Problem statement =
Wherever a picture appears in the data below, omit it, and restate everything else word for word.

::::::

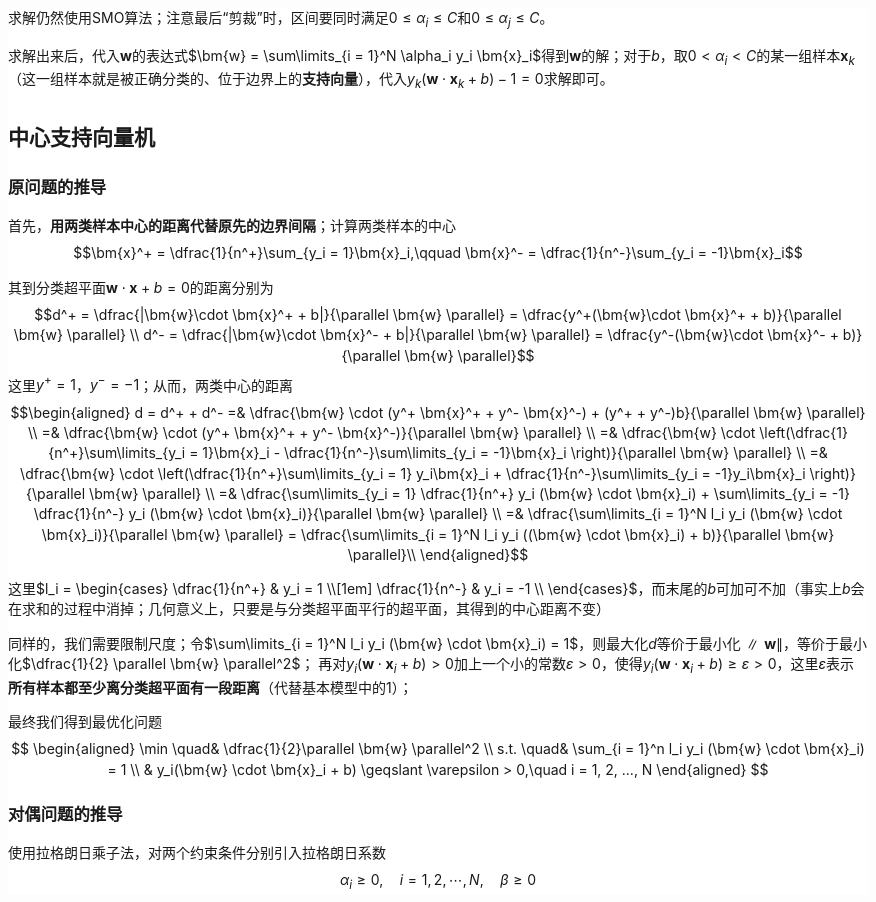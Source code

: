 求解仍然使用SMO算法；注意最后“剪裁”时，区间要同时满足$0 \leqslant \alpha_i \leqslant C$和$0 \leqslant \alpha_j \leqslant C$。

求解出来后，代入$\bm{w}$的表达式$\bm{w} = \sum\limits_{i = 1}^N \alpha_i y_i \bm{x}_i$得到$\bm{w}$的解；对于$b$，取$0 < \alpha_i < C$的某一组样本$\bm{x}_k$（这一组样本就是被正确分类的、位于边界上的**支持向量**），代入$y_k(\bm{w} \cdot \bm{x}_k + b) - 1 = 0$求解即可。

## 中心支持向量机
### 原问题的推导
首先，**用两类样本中心的距离代替原先的边界间隔**；计算两类样本的中心
$$\bm{x}^+ = \dfrac{1}{n^+}\sum_{y_i = 1}\bm{x}_i,\qquad \bm{x}^- = \dfrac{1}{n^-}\sum_{y_i = -1}\bm{x}_i$$

其到分类超平面$\bm{w}\cdot \bm{x} + b = 0$的距离分别为
$$d^+ = \dfrac{|\bm{w}\cdot \bm{x}^+ + b|}{\parallel \bm{w} \parallel} = \dfrac{y^+(\bm{w}\cdot \bm{x}^+ + b)}{\parallel \bm{w} \parallel} \\
d^- = \dfrac{|\bm{w}\cdot \bm{x}^- + b|}{\parallel \bm{w} \parallel} = \dfrac{y^-(\bm{w}\cdot \bm{x}^- + b)}{\parallel \bm{w} \parallel}$$这里$y^+ = 1$，$y^- = -1$；从而，两类中心的距离
$$\begin{aligned}
    d = d^+ + d^- =& \dfrac{\bm{w} \cdot (y^+ \bm{x}^+ + y^- \bm{x}^-) + (y^+ + y^-)b}{\parallel \bm{w} \parallel} \\
    =& \dfrac{\bm{w} \cdot (y^+ \bm{x}^+ + y^- \bm{x}^-)}{\parallel \bm{w} \parallel} \\
    =& \dfrac{\bm{w} \cdot \left(\dfrac{1}{n^+}\sum\limits_{y_i = 1}\bm{x}_i - \dfrac{1}{n^-}\sum\limits_{y_i = -1}\bm{x}_i \right)}{\parallel \bm{w} \parallel} \\
    =& \dfrac{\bm{w} \cdot \left(\dfrac{1}{n^+}\sum\limits_{y_i = 1} y_i\bm{x}_i + \dfrac{1}{n^-}\sum\limits_{y_i = -1}y_i\bm{x}_i \right)}{\parallel \bm{w} \parallel} \\
    =& \dfrac{\sum\limits_{y_i = 1} \dfrac{1}{n^+} y_i (\bm{w} \cdot \bm{x}_i) + \sum\limits_{y_i = -1} \dfrac{1}{n^-} y_i (\bm{w} \cdot \bm{x}_i)}{\parallel \bm{w} \parallel} \\
    =& \dfrac{\sum\limits_{i = 1}^N l_i y_i (\bm{w} \cdot \bm{x}_i)}{\parallel \bm{w} \parallel} = \dfrac{\sum\limits_{i = 1}^N l_i y_i ((\bm{w} \cdot \bm{x}_i) + b)}{\parallel \bm{w} \parallel}\\
\end{aligned}$$

这里$l_i = \begin{cases}
    \dfrac{1}{n^+} & y_i = 1 \\[1em]
    \dfrac{1}{n^-} & y_i = -1 \\
\end{cases}$，而末尾的$b$可加可不加（事实上$b$会在求和的过程中消掉；几何意义上，只要是与分类超平面平行的超平面，其得到的中心距离不变）

同样的，我们需要限制尺度；令$\sum\limits_{i = 1}^N l_i y_i (\bm{w} \cdot \bm{x}_i) = 1$，则最大化$d$等价于最小化$\parallel \bm{w} \parallel$，等价于最小化$\dfrac{1}{2} \parallel \bm{w} \parallel^2$；
再对$y_i(\bm{w} \cdot \bm{x}_i + b) > 0$加上一个小的常数$\varepsilon > 0$，使得$y_i(\bm{w} \cdot \bm{x}_i + b) \geqslant \varepsilon > 0$，这里$\varepsilon$表示**所有样本都至少离分类超平面有一段距离**（代替基本模型中的$1$）；

最终我们得到最优化问题
$$
\begin{aligned}
   \min \quad& \dfrac{1}{2}\parallel \bm{w} \parallel^2 \\
   s.t. \quad& \sum_{i = 1}^n l_i y_i (\bm{w} \cdot \bm{x}_i) = 1 \\
   & y_i(\bm{w} \cdot \bm{x}_i + b) \geqslant \varepsilon > 0,\quad i = 1, 2, ..., N
\end{aligned}
$$

### 对偶问题的推导
使用拉格朗日乘子法，对两个约束条件分别引入拉格朗日系数
$$\alpha_i \geqslant 0, \quad i = 1, 2, \cdots, N,\quad \beta \geqslant 0 $$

::::::

Output of the task =
Source code

: 求解仍然使用SMO算法；注意最后“剪裁”时，区间要同时满足$0 \leqslant \alpha_i \leqslant C$和$0 \leqslant \alpha_j \leqslant C$。

求解出来后，代入$\bm{w}$的表达式$\bm{w} = \sum\limits_{i = 1}^N \alpha_i y_i \bm{x}_i$得到$\bm{w}$的解；对于$b$，取$0 < \alpha_i < C$的某一组样本$\bm{x}_k$（这一组样本就是被正确分类的、位于边界上的**支持向量**），代入$y_k(\bm{w} \cdot \bm{x}_k + b) - 1 = 0$求解即可。

## 中心支持向量机
### 原问题的推导
首先，**用两类样本中心的距离代替原先的边界间隔**；计算两类样本的中心
$$\bm{x}^+ = \dfrac{1}{n^+}\sum_{y_i = 1}\bm{x}_i,\qquad \bm{x}^- = \dfrac{1}{n^-}\sum_{y_i = -1}\bm{x}_i$$

其到分类超平面$\bm{w}\cdot \bm{x} + b = 0$的距离分别为
$$d^+ = \dfrac{|\bm{w}\cdot \bm{x}^+ + b|}{\parallel \bm{w} \parallel} = \dfrac{y^+(\bm{w}\cdot \bm{x}^+ + b)}{\parallel \bm{w} \parallel} \\
d^- = \dfrac{|\bm{w}\cdot \bm{x}^- + b|}{\parallel \bm{w} \parallel} = \dfrac{y^-(\bm{w}\cdot \bm{x}^- + b)}{\parallel \bm{w} \parallel}$$这里$y^+ = 1$，$y^- = -1$；从而，两类中心的距离
$$\begin{aligned}
    d = d^+ + d^- =& \dfrac{\bm{w} \cdot (y^+ \bm{x}^+ + y^- \bm{x}^-) + (y^+ + y^-)b}{\parallel \bm{w} \parallel} \\
    =& \dfrac{\bm{w} \cdot (y^+ \bm{x}^+ + y^- \bm{x}^-)}{\parallel \bm{w} \parallel} \\
    =& \dfrac{\bm{w} \cdot \left(\dfrac{1}{n^+}\sum\limits_{y_i = 1}\bm{x}_i - \dfrac{1}{n^-}\sum\limits_{y_i = -1}\bm{x}_i \right)}{\parallel \bm{w} \parallel} \\
    =& \dfrac{\bm{w} \cdot \left(\dfrac{1}{n^+}\sum\limits_{y_i = 1} y_i\bm{x}_i + \dfrac{1}{n^-}\sum\limits_{y_i = -1}y_i\bm{x}_i \right)}{\parallel \bm{w} \parallel} \\
    =& \dfrac{\sum\limits_{y_i = 1} \dfrac{1}{n^+} y_i (\bm{w} \cdot \bm{x}_i) + \sum\limits_{y_i = -1} \dfrac{1}{n^-} y_i (\bm{w} \cdot \bm{x}_i)}{\parallel \bm{w} \parallel} \\
    =& \dfrac{\sum\limits_{i = 1}^N l_i y_i (\bm{w} \cdot \bm{x}_i)}{\parallel \bm{w} \parallel} = \dfrac{\sum\limits_{i = 1}^N l_i y_i ((\bm{w} \cdot \bm{x}_i) + b)}{\parallel \bm{w} \parallel}\\
\end{aligned}$$

这里$l_i = \begin{cases}
    \dfrac{1}{n^+} & y_i = 1 \\[1em]
    \dfrac{1}{n^-} & y_i = -1 \\
\end{cases}$，而末尾的$b$可加可不加（事实上$b$会在求和的过程中消掉；几何意义上，只要是与分类超平面平行的超平面，其得到的中心距离不变）

同样的，我们需要限制尺度；令$\sum\limits_{i = 1}^N l_i y_i (\bm{w} \cdot \bm{x}_i) = 1$，则最大化$d$等价于最小化$\parallel \bm{w} \parallel$，等价于最小化$\dfrac{1}{2} \parallel \bm{w} \parallel^2$；
再对$y_i(\bm{w} \cdot \bm{x}_i + b) > 0$加上一个小的常数$\varepsilon > 0$，使得$y_i(\bm{w} \cdot \bm{x}_i + b) \geqslant \varepsilon > 0$，这里$\varepsilon$表示**所有样本都至少离分类超平面有一段距离**（代替基本模型中的$1$）；

最终我们得到最优化问题
$$
\begin{aligned}
   \min \quad& \dfrac{1}{2}\parallel \bm{w} \parallel^2 \\
   s.t. \quad& \sum_{i = 1}^n l_i y_i (\bm{w} \cdot \bm{x}_i) = 1 \\
   & y_i(\bm{w} \cdot \bm{x}_i + b) \geqslant \varepsilon > 0,\quad i = 1, 2, ..., N
\end{aligned}
$$

### 对偶问题的推导
使用拉格朗日乘子法，对两个约束条件分别引入拉格朗日系数
$$\alpha_i \geqslant 0, \quad i = 1, 2, \cdots, N,\quad \beta \geqslant 0 $$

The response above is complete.